AP Statistics Curriculum 2007 Bayesian Other
Bayesian Inference for the Binomial Distribution
The parameters of interest in this section is the probability P of success in a number of trials which can result in either success or failure with the trials being independent of one another and having the same probability of success.

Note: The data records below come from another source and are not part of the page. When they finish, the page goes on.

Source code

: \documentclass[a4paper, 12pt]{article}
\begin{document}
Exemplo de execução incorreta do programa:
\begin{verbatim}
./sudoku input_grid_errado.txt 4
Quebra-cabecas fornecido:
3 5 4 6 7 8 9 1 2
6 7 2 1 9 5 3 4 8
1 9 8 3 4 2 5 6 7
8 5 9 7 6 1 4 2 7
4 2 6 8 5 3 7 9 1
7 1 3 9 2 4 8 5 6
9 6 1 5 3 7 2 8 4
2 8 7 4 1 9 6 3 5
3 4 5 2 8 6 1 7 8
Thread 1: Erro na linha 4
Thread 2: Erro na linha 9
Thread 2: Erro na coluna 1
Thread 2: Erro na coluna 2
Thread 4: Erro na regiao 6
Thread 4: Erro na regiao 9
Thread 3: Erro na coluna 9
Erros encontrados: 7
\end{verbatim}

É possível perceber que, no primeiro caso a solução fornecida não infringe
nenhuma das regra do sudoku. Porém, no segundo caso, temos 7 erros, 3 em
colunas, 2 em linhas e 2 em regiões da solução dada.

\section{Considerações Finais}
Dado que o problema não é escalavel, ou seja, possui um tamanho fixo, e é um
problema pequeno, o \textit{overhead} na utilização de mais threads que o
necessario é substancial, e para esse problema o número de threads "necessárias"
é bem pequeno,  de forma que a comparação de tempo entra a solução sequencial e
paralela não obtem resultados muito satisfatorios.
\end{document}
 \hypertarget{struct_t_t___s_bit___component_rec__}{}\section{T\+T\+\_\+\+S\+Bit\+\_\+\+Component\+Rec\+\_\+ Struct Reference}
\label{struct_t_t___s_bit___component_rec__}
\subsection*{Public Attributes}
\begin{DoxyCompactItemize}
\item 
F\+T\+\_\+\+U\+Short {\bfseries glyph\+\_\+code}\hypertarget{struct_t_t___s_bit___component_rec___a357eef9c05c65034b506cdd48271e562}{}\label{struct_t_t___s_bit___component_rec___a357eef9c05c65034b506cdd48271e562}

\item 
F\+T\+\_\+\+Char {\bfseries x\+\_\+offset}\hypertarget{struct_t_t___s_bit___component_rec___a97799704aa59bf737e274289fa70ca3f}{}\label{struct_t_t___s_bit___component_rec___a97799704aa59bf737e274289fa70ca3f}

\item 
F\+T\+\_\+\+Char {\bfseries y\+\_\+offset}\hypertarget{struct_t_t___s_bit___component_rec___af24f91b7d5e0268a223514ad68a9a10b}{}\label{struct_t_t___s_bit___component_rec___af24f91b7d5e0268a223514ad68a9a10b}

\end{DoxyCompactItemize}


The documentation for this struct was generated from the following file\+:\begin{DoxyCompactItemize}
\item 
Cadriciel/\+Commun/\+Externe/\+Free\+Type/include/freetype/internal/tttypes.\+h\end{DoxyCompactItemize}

Suppose that there are n trials such that you have an observation of x successes from a binomial distribution of index n and parameter P
x ~ B(n,P)
subsequently, we can show that p(x|P) = \({n \choose x}\) \( P^x \) \((1 - P)^{n - x}\) , (x = 0, 1, …, n)

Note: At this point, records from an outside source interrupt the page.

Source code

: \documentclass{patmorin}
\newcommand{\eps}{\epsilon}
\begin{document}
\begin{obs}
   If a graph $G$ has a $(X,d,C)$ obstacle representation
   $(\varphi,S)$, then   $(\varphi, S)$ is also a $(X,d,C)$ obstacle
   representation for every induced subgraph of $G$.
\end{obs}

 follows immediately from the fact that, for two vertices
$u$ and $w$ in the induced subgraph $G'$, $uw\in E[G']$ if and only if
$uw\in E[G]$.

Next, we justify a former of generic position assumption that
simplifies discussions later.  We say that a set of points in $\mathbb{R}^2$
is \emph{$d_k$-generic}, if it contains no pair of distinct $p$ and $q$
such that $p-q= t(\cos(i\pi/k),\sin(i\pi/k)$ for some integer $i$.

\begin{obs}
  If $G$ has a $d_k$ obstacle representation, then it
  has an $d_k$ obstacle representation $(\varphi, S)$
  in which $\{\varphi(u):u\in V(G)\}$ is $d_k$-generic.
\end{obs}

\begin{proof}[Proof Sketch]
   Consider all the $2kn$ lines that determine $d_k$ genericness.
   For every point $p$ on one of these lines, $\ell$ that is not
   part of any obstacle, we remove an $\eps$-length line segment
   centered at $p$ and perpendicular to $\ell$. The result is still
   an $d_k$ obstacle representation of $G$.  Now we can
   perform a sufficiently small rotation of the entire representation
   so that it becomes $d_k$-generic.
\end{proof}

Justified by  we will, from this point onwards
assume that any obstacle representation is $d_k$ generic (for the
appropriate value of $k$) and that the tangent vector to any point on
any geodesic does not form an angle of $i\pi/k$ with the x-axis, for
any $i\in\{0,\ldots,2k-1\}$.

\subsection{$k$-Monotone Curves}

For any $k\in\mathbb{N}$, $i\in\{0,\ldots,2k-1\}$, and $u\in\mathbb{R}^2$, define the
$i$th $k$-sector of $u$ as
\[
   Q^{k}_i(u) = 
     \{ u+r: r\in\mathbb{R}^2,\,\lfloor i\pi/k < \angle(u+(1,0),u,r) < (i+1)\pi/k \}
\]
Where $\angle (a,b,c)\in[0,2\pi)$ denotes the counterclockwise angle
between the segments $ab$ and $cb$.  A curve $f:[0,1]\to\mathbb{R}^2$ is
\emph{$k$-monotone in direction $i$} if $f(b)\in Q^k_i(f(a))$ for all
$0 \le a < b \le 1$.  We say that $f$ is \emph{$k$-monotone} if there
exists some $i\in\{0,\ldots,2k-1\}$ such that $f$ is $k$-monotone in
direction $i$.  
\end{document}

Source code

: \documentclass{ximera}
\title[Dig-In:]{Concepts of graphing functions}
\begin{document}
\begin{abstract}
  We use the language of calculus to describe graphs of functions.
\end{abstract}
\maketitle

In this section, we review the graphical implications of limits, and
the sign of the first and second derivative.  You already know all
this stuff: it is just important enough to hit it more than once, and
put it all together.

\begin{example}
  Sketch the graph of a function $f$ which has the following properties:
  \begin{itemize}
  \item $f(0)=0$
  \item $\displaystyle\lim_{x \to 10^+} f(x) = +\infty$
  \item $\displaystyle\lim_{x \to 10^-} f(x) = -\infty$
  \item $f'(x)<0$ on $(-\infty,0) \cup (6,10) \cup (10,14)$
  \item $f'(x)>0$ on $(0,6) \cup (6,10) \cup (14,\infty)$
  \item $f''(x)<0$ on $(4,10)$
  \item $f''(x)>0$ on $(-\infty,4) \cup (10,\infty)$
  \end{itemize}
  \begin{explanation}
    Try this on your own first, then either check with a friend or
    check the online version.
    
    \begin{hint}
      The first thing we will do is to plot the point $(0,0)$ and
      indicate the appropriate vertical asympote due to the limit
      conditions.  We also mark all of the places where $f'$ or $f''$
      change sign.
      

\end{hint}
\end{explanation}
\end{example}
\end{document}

p(x|P) is proportional to \(P^x (1 - P)^{n - x}\)
If the prior density has the form:
p(P) proportional to \(P^{\alpha - 1}\)\( (P-1)^{\beta - 1}\) , (P between 0 and 1)
then it follows the beta distribution P ~ β(α,β)

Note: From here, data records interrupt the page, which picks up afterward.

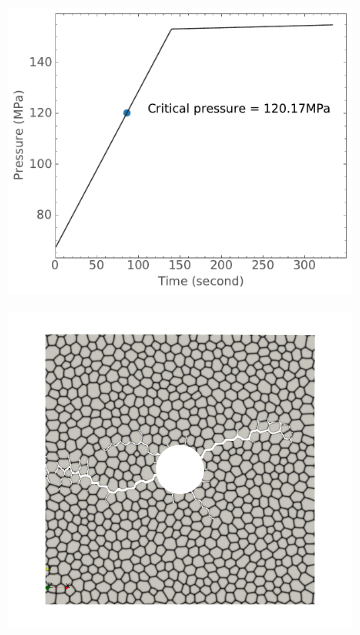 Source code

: \begin{figure}[htb!]
  \centering
  \begin{subfigure}[t]{0.32\linewidth}
    \centering
    \includegraphics[width=\linewidth]{Chapter3/figures/bubble_pressure_r0.25_ext0_rod196}
    \caption{}
  \end{subfigure}
  \begin{subfigure}[t]{0.32\linewidth}
    \centering
    \includegraphics[width=\linewidth]{Chapter3/figures/r25_ext0}

\end{subfigure}
\end{figure}
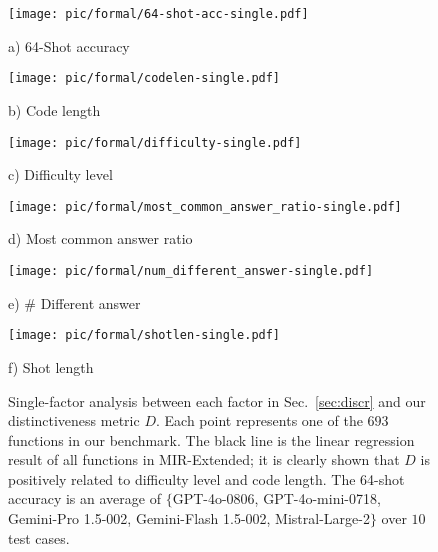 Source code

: \begin{figure}[ht]
    \centering
    \begin{minipage}[t]{0.48\textwidth}
        \centering
        \texttt{[image: pic/formal/64-shot-acc-single.pdf]}
        \caption*{a) 64-Shot accuracy}
    \end{minipage}
    \hfill
    \begin{minipage}[t]{0.48\textwidth}
        \centering
        \texttt{[image: pic/formal/codelen-single.pdf]}
        \caption*{b) Code length}
    \end{minipage}
    
    
    \begin{minipage}[t]{0.48\textwidth}
        \centering
        \texttt{[image: pic/formal/difficulty-single.pdf]}
        \caption*{c) Difficulty level}
    \end{minipage}
    \hfill
    \begin{minipage}[t]{0.48\textwidth}
        \centering
        \texttt{[image: pic/formal/most\_common\_answer\_ratio-single.pdf]}
        \caption*{d) Most common answer ratio}
    \end{minipage}
    
    
    \begin{minipage}[t]{0.48\textwidth}
        \centering
        \texttt{[image: pic/formal/num\_different\_answer-single.pdf]}
        \caption*{e) \# Different answer}
    \end{minipage}
    \hfill
    \begin{minipage}[t]{0.48\textwidth}
        \centering
        \texttt{[image: pic/formal/shotlen-single.pdf]}
        \caption*{f) Shot length}
    \end{minipage}
    
    \caption{Single-factor analysis between each factor in Sec.~\ref{sec:discr} and our distinctiveness metric $D$. Each point represents one of the $693$ functions in our benchmark. The black line is the linear regression result of all functions in MIR-Extended; it is clearly shown that $D$ is positively related to difficulty level and code length. The 64-shot accuracy is an average of $\{$GPT-4o-0806, GPT-4o-mini-0718, Gemini-Pro 1.5-002, Gemini-Flash 1.5-002, Mistral-Large-2$\}$ over $10$ test cases.}
    \label{fig:fig_single_factor}
\end{figure}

From this we can appropriate the posterior which evidently has the form
p(P|x) is proportional to \(P^{\alpha + x - 1}\)\((1-P)^{\beta + n - x - 1}\)
The posterior distribution of the Binomial is
(P|x) ~ β(α + x, β + n – x)
Bayesian Inference for the Poisson Distribution
A discrete random variable x is said to have a Poisson distribution of mean \(\lambda\) if it has the density
P(x|\(\lambda\)) = (\(\lambda^x</x!\))\(e^{-\lambda}\)
Supose that you have n observations x=(x1, x2, …, xn) from such a distribution so that the likelihood is
L(\(\lambda\)|x) = \(\lambda^T e^{(-n \lambda)}\), where T = \(\sum{k_i}\)
In Bayesian inference, the conjugate prior for the parameter \(\lambda\) of the Poisson distribution is the Gamma distribution.
\(\lambda \sim\) Gamma(\(\alpha\) , \(\beta\) )
The Poisson parameter \(\lambda\) is distributed accordingly to the parameterized Gamma density g in terms of a shape and inverse scale parameter \(\alpha\) and \(\beta\) respectively
g(\(\lambda\)|\(\alpha\) , \(\beta\)) = \(\displaystyle\frac{\beta^\alpha}{\Gamma(\alpha)}\) \(\lambda^{\alpha - 1} e^{-\beta \lambda}\)
For \(\lambda\) > 0
Then, given the same sample of n measured values \(k_i\) from our likelihood and a prior of Gamma(\(\alpha\), \(\beta\)), the posterior distribution becomes
\(\lambda \sim\) Gamma (\(\alpha + \displaystyle\sum_{i=1}^{\infty} k_i\) , \(\beta\) + n)
The posterior mean E[\(\lambda\)] approaches the maximum likelihood estimate in the limit as \(\alpha\) and \(\beta\) approach 0.